Why We're Calling for a Cut at This Saturday's Anti-cuts Demonstration

If the government says there is no money for health, for education, for jobs, that we must cut back spending and embrace austerity, then why is it wasting money on nuclear weapons?

If the government says there is no money for health, for education, for jobs, that we must cut back spending and embrace austerity, then why is it wasting money on nuclear weapons? Why is it spending over £2 billion a year on the existing system, and why is it planning to spend over £100 billion on building a new one? Can we eat it? Is it good for our health? Does it bring jobs? The answer is a resounding NO to all these questions.

The money spent on nuclear weapons funds about 7,000 jobs. Equivalent spending in the housing sector could fund over 60,000 jobs - and make something that we actually want and need at the same time. Money spent on nuclear weapons is a dead end, and it's time the government faced up to that.

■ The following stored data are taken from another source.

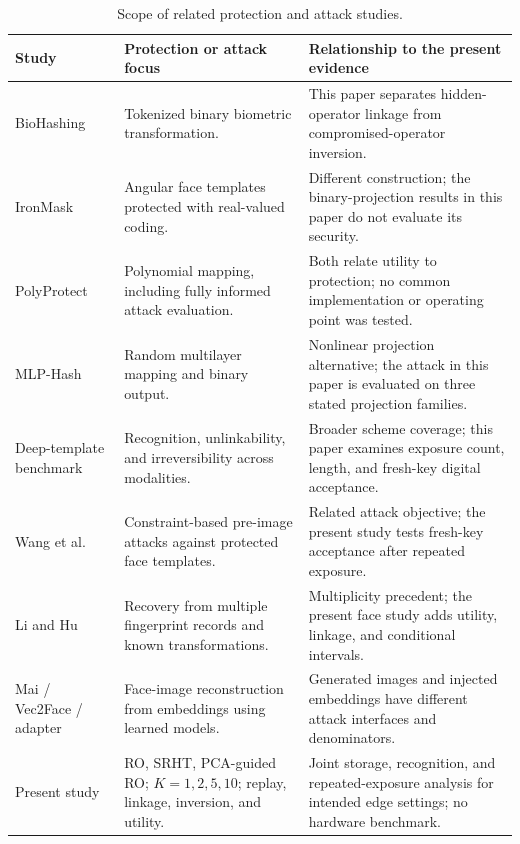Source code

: \begin{table}[t]
\caption{Scope of related protection and attack studies.}
\label{tab:priorcomparison}\centering\footnotesize
\begin{tabularx}{\textwidth}{@{}>{\raggedright\arraybackslash}p{2.7cm}>{\raggedright\arraybackslash}X>{\raggedright\arraybackslash}X@{}}\toprule
Study & Protection or attack focus & Relationship to the present evidence\\\midrule
BioHashing~\cite{teoh2004biohashing} & Tokenized binary biometric transformation. & This paper separates hidden-operator linkage from compromised-operator inversion.\\[3pt]
IronMask~\cite{ironmask} & Angular face templates protected with real-valued coding. & Different construction; the binary-projection results in this paper do not evaluate its security.\\[3pt]
PolyProtect~\cite{polyprotect} & Polynomial mapping, including fully informed attack evaluation. & Both relate utility to protection; no common implementation or operating point was tested.\\[3pt]
MLP-Hash~\cite{mlphash} & Random multilayer mapping and binary output. & Nonlinear projection alternative; the attack in this paper is evaluated on three stated projection families.\\[3pt]
Deep-template benchmark~\cite{benchmark2026} & Recognition, unlinkability, and irreversibility across modalities. & Broader scheme coverage; this paper examines exposure count, length, and fresh-key digital acceptance.\\[3pt]
Wang et al.~\cite{wang2021csa} & Constraint-based pre-image attacks against protected face templates. & Related attack objective; the present study tests fresh-key acceptance after repeated exposure.\\[3pt]
Li and Hu~\cite{li2014multiplicity} & Recovery from multiple fingerprint records and known transformations. & Multiplicity precedent; the present face study adds utility, linkage, and conditional intervals.\\[3pt]
Mai / Vec2Face / adapter~\cite{mai2019reconstruction,vec2face,shahreza2024adapter} & Face-image reconstruction from embeddings using learned models. & Generated images and injected embeddings have different attack interfaces and denominators.\\[3pt]
Present study & RO, SRHT, PCA-guided RO; $K=1,2,5,10$; replay, linkage, inversion, and utility. & Joint storage, recognition, and repeated-exposure analysis for intended edge settings; no hardware benchmark.\\\bottomrule
\end{tabularx}
\end{table}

That's why we are joining the TUC's 'A Future That Works' demonstration on Saturday. We say 'No' to cuts to our services. And 'Yes' to the benefits of the welfare state that have raised people up over decades to the possibility of genuine equality of opportunity - and to the fulfilment of everyone's aspirations and abilities, irrespective of the circumstances of their birth. But we say there is a good cut - to cut Trident, to stop spending on weapons of mass destruction and to invest in meeting the real needs of our people.

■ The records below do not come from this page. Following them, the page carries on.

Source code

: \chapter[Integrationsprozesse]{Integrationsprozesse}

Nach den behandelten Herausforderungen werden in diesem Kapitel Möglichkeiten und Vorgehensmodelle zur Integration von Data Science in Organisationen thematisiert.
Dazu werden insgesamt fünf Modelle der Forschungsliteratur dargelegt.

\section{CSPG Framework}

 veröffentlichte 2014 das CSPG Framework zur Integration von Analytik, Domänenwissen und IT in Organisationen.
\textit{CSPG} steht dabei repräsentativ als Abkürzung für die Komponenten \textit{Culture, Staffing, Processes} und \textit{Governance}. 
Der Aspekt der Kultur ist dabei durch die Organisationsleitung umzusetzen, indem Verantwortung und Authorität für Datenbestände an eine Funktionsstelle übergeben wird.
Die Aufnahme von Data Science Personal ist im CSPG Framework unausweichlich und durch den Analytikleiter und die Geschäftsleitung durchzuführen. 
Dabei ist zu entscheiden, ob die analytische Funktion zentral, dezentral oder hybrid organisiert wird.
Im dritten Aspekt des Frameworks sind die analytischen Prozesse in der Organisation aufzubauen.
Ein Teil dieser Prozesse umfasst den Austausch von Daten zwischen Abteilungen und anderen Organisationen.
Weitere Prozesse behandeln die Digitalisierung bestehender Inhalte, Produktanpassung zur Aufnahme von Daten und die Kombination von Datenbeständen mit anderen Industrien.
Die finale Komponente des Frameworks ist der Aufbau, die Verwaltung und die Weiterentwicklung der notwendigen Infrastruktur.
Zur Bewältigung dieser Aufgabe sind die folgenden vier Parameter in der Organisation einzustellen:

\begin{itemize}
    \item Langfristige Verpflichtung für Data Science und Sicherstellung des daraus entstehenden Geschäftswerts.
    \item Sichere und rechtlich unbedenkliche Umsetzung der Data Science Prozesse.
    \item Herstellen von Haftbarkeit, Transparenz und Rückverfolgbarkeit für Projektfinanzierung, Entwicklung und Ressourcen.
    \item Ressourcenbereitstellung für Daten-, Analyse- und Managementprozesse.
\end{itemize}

We marched with the trade unions last year, on a demonstration of half a million people. We have many trade union affiliates and they are increasing as their members realise the common sense of what we say. Polls show a majority of people are with us; they know the threats we face cannot be dealt with by nuclear weapons, so why waste money on them? Even senior military figures have described them as "completely useless". Some people say we need them for our status, to boost our standing in the world. But wouldn't eradicating child poverty, or having a world class education system, free at all levels, be more impressive to the overwhelming majority of states? Who really thinks better of Britain because we have nuclear weapons?

Maybe some people will say we are wasting our time, that demonstrating won't make a difference. But in our 55 year history we think we have shown that to be wrong. The pressure of public opinion and mass mobilisation really does have an impact, and if you read government documents and political diaries you can see that to be true. Each generation of CND has played a part in that. In the early 1960s, nuclear weapons tests in the atmosphere were banned, largely as a result of mass protests - including the now legendary Aldermaston marches in Britain. In the 1970s, mass mobilisation forced the US government to abandon the neutron bomb - which was designed to kill people while leaving property intact. President Nixon was forced to pull back from using nuclear weapons on Vietnam. There are so many examples and they are not limited to nuclear weapons - women's suffrage, civil rights, the list is endless of what can happen when people speak out for - and march for - what they know to be right. We know it is right to stand with the ordinary people of Britain in their fight against the unnecessary economic onslaught we are currently facing. And we know it is right - economically, strategically, and morally - to take our anti-nuclear argument on the demonstration.

Join us on Saturday: Cut Trident, not jobs, health and education. Time to make one good cut.